How Do I Buy Coins Directly from the U.S. Mint?

Learn How to Buy Coins Directly from the United States Mint

Close-up of a stack of American coins
Medioimages/Photodisc/Photodisc/Getty Images

Buying coins directly from the United States Mint can save coin collectors a lot of money versus buying your coins from a coin dealer. This is especially true if you collect current modern issues of United States coins.

Ordering Online or over the Phone

The easiest way to buy from the U.S. Mint is via their Web site, You can also buy through the toll-free ordering line, 1-800-USA-MINT (872-6468). Numismatists have reported that the wait-time has been increasing over the years when calling the mint's toll-free line. The United States Mint used to accept orders through the mail, but that ordering option was discontinued in September 2017.

The U.S. Mint usually sells only current coins and coin sets, although you can often find the previous year's coins and sets for sale, too.
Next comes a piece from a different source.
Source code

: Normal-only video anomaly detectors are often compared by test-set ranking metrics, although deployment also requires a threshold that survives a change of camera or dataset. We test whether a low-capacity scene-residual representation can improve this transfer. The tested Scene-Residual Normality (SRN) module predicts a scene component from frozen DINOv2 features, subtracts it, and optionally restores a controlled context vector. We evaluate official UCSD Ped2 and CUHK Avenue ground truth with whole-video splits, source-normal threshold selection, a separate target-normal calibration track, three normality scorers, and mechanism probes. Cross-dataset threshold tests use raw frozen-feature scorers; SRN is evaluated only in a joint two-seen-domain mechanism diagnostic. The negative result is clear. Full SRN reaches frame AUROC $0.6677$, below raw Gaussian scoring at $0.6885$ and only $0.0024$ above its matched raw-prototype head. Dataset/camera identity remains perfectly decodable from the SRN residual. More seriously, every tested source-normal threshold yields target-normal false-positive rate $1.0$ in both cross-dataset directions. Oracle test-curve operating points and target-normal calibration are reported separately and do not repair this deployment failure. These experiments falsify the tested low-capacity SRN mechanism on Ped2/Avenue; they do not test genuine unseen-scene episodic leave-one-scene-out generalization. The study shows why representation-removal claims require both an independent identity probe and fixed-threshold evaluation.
Some of the most popular U.S. Mint offerings include the annual Proof SetsUncirculated Coin Sets, bags and rolls of America the Beautiful Quarters, and collector's versions of the American Eagle coins such as Silver Eagles and Gold Eagles. The bullion versions of these coins intended for investment purposes, rather than the numismatic value of the coins, must be purchased through coin or bullion dealers.
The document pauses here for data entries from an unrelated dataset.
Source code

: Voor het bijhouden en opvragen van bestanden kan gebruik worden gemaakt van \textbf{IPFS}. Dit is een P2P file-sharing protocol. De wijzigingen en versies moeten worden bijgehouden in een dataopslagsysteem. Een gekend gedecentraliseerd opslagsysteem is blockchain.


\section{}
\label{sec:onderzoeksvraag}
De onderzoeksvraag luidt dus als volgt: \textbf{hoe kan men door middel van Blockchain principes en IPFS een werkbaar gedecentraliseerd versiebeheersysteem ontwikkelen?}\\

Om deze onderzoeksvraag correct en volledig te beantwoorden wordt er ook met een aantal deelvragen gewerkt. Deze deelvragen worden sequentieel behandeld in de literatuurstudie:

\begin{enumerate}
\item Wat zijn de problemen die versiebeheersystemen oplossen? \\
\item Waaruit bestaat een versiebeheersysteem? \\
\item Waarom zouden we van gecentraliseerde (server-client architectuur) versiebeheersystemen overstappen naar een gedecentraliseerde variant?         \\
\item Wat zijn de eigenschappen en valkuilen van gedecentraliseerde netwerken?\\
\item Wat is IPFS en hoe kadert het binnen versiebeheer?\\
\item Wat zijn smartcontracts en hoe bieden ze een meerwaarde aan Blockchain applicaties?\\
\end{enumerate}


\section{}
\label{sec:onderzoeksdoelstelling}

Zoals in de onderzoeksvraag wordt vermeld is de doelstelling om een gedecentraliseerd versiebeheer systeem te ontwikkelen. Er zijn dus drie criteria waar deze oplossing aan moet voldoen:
Be wary of U.S. Mint look-a-like companies that run misleading advertisements for their coins. The ads are designed to appear as official government agencies, releasing new issues direct from so-called "government vaults." These companies charge exorbitant premiums over the price you'd pay if you bought your coins and sets directly from the United States Mint. Several companies are advertising the Presidential Dollars for almost $10 each.

An illustration about buying coins directly from the US Mint
Illustration: The Spruce / Theresa Chiechi

Limited Production Coins

Occasionally, the United States Mint produces coins with limited availability. These limited coins usually cause a frenzy in the market. People will "hover" on the website until the exact moment when the sales start. Other people will try to use the telephone to place the order. Calling on the telephone is usually the least productive method to secure one low mintage coins. During times of high-volume traffic on the website, there have been some issues that have sold out in as little as six minutes!

Numismatic writers and coin dealers have criticized the United States Mint for not producing enough coins to meet collector demand. Additionally, some large-volume coin dealers will pay people to order the coins and then send the coins directly to the coin dealer. Although this may be unethical, it is not illegal.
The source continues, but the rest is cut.